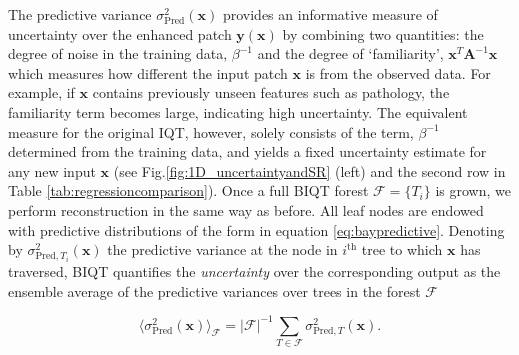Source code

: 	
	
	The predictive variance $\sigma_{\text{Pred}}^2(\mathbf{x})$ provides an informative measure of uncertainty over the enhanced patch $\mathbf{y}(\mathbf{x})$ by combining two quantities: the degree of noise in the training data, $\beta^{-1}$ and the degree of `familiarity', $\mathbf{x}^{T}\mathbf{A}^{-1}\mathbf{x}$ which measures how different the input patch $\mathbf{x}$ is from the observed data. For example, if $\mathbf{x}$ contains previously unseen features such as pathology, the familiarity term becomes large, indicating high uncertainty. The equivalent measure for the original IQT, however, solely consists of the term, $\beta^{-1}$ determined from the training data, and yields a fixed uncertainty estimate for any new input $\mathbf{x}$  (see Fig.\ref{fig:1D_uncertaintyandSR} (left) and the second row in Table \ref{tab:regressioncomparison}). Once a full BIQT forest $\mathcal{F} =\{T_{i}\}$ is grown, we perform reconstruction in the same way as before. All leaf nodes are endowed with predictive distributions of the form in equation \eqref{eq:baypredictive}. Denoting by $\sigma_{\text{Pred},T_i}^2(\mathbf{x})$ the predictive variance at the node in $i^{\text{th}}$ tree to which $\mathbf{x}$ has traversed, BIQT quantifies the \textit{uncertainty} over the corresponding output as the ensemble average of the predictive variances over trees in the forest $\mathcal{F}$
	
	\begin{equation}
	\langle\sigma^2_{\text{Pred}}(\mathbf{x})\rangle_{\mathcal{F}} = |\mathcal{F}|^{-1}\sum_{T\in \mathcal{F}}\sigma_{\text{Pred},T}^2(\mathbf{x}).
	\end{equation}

- - - - - - -

WHAT YOU ARE ASKED TO DO: The listing above is to be retyped exactly, with all pictures left out.

ANSWER BELOW:
Source code

: 	
	
	The predictive variance $\sigma_{\text{Pred}}^2(\mathbf{x})$ provides an informative measure of uncertainty over the enhanced patch $\mathbf{y}(\mathbf{x})$ by combining two quantities: the degree of noise in the training data, $\beta^{-1}$ and the degree of `familiarity', $\mathbf{x}^{T}\mathbf{A}^{-1}\mathbf{x}$ which measures how different the input patch $\mathbf{x}$ is from the observed data. For example, if $\mathbf{x}$ contains previously unseen features such as pathology, the familiarity term becomes large, indicating high uncertainty. The equivalent measure for the original IQT, however, solely consists of the term, $\beta^{-1}$ determined from the training data, and yields a fixed uncertainty estimate for any new input $\mathbf{x}$  (see Fig.\ref{fig:1D_uncertaintyandSR} (left) and the second row in Table \ref{tab:regressioncomparison}). Once a full BIQT forest $\mathcal{F} =\{T_{i}\}$ is grown, we perform reconstruction in the same way as before. All leaf nodes are endowed with predictive distributions of the form in equation \eqref{eq:baypredictive}. Denoting by $\sigma_{\text{Pred},T_i}^2(\mathbf{x})$ the predictive variance at the node in $i^{\text{th}}$ tree to which $\mathbf{x}$ has traversed, BIQT quantifies the \textit{uncertainty} over the corresponding output as the ensemble average of the predictive variances over trees in the forest $\mathcal{F}$
	
	\begin{equation}
	\langle\sigma^2_{\text{Pred}}(\mathbf{x})\rangle_{\mathcal{F}} = |\mathcal{F}|^{-1}\sum_{T\in \mathcal{F}}\sigma_{\text{Pred},T}^2(\mathbf{x}).
	\end{equation}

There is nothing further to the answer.